An internal AI coding assistant is wired into the CI pipeline, and every action it takes against a production EKS cluster is currently invisible to auditors. Because the assistant runs without session recording, a malicious prompt could cause the agent to delete a namespace or expose secrets without any replayable evidence.
The lack of visibility means security teams cannot reconstruct what happened, and compliance auditors have no proof that the AI‑driven change was reviewed. What teams really need is reliable session recording for these AI‑driven sessions. The ideal solution would capture every command, arguments, and response while still allowing the agent to talk directly to the Kubernetes control plane. In the current setup, the request still reaches the cluster unmediated, so there is no point at which the system can observe or store the interaction.
To address this, the architecture must insert a mandatory data‑path component between the AI agent and the Kubernetes API. This component validates the caller’s identity, maps it to an AWS IAM role, and then proxies the request. Because all traffic is forced through a single gateway, the component can record each request and response, write the data to a durable store, and make the session replayable for forensic analysis.
hoop.dev provides exactly that gateway. The gateway runs a lightweight agent inside the same network as the cluster and becomes the only conduit for API calls. When the AI coding agent initiates a kubectl command, the request is routed to the hoop.dev gateway instead of the EKS endpoint. The gateway validates the OIDC token, assumes the configured IAM role, and forwards the request to the cluster. Because the gateway is the sole conduit, it can apply session recording consistently for every command, regardless of who issued it.
Why the data path matters for session recording
The first line of defense is the identity setup. Engineers and service accounts obtain OIDC tokens from an identity provider; the token tells the system who is making the request. This setup step decides who may start a session, but it does not enforce any guardrails on its own. The actual enforcement must happen where the traffic is inspected.

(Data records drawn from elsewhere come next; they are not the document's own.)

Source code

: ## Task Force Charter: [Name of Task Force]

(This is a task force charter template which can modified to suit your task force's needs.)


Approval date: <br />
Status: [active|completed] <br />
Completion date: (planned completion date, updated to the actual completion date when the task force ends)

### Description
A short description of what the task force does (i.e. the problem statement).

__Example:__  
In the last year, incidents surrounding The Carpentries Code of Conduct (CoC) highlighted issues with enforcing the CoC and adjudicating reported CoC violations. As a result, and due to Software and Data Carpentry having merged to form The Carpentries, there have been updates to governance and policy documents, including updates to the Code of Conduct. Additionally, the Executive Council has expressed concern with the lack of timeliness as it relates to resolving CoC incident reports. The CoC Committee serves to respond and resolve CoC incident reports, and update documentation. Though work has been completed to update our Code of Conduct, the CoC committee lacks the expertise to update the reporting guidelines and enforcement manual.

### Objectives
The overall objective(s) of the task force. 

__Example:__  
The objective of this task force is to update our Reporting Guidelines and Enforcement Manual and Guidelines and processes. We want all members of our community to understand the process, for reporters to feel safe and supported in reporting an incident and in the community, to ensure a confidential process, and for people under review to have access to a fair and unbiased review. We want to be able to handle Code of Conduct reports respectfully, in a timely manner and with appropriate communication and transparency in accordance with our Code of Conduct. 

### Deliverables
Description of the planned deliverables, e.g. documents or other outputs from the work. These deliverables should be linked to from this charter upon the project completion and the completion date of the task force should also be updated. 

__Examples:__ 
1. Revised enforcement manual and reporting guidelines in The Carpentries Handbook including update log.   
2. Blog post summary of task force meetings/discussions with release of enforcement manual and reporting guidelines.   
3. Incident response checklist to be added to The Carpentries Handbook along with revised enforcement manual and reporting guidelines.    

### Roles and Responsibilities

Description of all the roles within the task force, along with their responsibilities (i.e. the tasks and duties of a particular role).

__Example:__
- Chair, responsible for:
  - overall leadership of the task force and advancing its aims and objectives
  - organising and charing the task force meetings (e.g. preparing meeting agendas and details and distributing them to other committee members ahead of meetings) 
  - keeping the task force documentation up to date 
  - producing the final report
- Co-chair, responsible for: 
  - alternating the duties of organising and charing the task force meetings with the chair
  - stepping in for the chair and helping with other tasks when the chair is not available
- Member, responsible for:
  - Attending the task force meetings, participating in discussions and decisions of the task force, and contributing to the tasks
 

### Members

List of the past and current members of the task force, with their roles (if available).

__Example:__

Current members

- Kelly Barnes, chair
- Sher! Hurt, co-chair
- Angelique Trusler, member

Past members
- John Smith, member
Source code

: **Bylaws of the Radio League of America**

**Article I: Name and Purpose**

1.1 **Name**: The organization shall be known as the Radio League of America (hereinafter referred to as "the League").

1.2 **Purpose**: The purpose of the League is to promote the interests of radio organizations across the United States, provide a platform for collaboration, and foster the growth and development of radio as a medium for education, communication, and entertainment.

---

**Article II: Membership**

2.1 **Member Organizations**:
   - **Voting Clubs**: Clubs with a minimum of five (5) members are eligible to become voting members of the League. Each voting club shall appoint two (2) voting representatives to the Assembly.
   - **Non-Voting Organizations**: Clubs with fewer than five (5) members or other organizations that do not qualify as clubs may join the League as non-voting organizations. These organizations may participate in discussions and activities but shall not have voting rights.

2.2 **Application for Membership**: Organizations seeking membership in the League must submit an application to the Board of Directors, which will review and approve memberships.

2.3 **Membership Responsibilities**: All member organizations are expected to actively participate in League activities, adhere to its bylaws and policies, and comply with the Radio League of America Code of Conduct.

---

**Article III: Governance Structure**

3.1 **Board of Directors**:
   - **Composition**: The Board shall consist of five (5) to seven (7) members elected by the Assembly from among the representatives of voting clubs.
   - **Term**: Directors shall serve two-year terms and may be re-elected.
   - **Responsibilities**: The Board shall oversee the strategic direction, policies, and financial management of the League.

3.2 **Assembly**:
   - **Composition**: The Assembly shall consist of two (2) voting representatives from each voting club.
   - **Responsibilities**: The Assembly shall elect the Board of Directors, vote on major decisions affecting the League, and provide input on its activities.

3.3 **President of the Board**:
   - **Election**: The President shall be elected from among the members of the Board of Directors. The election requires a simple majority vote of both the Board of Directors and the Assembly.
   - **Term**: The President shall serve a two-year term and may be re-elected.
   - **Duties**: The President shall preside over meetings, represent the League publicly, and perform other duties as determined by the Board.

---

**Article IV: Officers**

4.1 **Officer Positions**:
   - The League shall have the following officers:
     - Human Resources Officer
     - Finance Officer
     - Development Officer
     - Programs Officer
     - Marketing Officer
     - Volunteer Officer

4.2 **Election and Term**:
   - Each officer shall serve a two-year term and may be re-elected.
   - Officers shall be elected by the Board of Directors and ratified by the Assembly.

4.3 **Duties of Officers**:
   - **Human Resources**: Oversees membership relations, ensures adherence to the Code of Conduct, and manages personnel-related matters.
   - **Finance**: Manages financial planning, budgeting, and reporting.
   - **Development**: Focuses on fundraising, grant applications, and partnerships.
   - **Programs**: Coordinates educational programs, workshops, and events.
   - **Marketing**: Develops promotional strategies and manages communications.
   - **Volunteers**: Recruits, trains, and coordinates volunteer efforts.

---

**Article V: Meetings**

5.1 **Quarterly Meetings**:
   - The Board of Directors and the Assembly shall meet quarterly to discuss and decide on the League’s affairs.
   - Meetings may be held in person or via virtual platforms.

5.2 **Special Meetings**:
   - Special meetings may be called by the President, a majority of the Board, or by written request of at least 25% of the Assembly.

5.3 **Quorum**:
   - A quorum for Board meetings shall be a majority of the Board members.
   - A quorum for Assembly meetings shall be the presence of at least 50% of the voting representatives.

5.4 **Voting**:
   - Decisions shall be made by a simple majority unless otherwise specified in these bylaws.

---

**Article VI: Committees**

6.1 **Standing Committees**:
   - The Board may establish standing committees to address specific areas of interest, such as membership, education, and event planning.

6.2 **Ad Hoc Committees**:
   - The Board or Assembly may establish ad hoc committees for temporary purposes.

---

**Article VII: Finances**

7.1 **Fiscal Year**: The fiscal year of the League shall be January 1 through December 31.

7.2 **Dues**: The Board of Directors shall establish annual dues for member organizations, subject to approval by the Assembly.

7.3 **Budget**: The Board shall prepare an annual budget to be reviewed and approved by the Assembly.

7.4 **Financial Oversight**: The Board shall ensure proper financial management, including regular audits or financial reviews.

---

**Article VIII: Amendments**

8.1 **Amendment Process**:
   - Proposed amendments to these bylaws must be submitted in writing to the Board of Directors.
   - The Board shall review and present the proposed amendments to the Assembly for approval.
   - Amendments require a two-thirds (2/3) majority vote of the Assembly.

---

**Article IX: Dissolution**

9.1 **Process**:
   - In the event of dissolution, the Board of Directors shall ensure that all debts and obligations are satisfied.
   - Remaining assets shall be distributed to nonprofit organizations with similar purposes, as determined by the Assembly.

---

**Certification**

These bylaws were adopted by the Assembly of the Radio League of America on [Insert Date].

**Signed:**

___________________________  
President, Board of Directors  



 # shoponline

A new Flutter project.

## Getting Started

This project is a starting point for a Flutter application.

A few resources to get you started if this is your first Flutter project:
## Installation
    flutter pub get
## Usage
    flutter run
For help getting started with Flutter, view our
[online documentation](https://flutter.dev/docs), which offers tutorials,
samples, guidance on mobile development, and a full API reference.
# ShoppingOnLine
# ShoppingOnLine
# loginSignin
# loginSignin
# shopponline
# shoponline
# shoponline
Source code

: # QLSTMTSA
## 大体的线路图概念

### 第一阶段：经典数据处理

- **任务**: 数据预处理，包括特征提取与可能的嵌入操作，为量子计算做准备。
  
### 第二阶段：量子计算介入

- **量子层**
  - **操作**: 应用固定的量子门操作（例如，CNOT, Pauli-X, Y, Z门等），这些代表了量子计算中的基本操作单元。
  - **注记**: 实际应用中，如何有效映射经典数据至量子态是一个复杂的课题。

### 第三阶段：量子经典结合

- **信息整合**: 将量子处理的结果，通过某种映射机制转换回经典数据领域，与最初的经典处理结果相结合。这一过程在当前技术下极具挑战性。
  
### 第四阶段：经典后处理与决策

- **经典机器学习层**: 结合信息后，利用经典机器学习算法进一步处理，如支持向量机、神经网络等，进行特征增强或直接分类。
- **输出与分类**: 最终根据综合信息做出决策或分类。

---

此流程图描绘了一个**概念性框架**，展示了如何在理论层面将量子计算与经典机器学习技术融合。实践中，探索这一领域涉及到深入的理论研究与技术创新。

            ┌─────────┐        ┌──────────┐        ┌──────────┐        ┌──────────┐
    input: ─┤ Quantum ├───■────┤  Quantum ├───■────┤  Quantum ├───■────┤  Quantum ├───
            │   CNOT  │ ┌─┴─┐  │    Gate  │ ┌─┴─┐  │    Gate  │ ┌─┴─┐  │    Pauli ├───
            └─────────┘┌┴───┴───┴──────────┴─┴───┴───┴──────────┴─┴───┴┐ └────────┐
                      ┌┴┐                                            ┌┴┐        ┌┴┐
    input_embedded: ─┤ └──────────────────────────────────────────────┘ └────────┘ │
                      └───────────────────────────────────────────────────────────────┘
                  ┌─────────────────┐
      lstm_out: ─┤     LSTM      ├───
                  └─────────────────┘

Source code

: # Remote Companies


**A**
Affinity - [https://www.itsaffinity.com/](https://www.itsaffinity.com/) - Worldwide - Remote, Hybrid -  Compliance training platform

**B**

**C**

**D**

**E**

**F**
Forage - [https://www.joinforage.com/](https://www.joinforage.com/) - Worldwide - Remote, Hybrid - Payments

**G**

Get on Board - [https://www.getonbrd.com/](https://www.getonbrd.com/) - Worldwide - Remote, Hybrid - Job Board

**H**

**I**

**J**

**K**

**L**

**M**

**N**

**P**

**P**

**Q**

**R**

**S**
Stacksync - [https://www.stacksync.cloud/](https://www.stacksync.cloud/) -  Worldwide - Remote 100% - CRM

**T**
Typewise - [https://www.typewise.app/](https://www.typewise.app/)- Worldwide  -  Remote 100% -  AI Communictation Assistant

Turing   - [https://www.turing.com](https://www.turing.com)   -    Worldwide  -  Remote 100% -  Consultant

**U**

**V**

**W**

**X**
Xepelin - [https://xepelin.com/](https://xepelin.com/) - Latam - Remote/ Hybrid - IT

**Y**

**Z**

hoop.dev sits in that exact spot. By sitting between the caller and the EKS control plane, it can observe every API call, log the payload, and store the result in a secure location. The recorded session can later be replayed in a sandboxed environment, allowing engineers to see exactly what the AI assistant did, step by step. This capability satisfies forensic requirements and gives security reviewers a clear picture of any unexpected changes.
How session recording works for EKS
When a request reaches hoop.dev, the gateway creates a session context identified by the AI agent’s user name and the target cluster. Every API call – whether it is a GET for pod information or a POST that creates a deployment – is logged with timestamps, request payloads, and the cluster’s response. The logs are written to a durable store outside the agent’s process, ensuring that even if the agent is compromised, the recorded evidence remains intact.
The recorded session can be replayed in a sandboxed environment, allowing engineers to see exactly what the AI assistant did, step by step. This capability satisfies forensic requirements and gives security reviewers a clear picture of any unexpected changes.
Deploying hoop.dev for AI‑driven EKS access
1. Deploy the gateway in the same VPC or subnet as the EKS cluster. The official quick‑start uses Docker Compose, but Kubernetes or AWS deployments are also supported.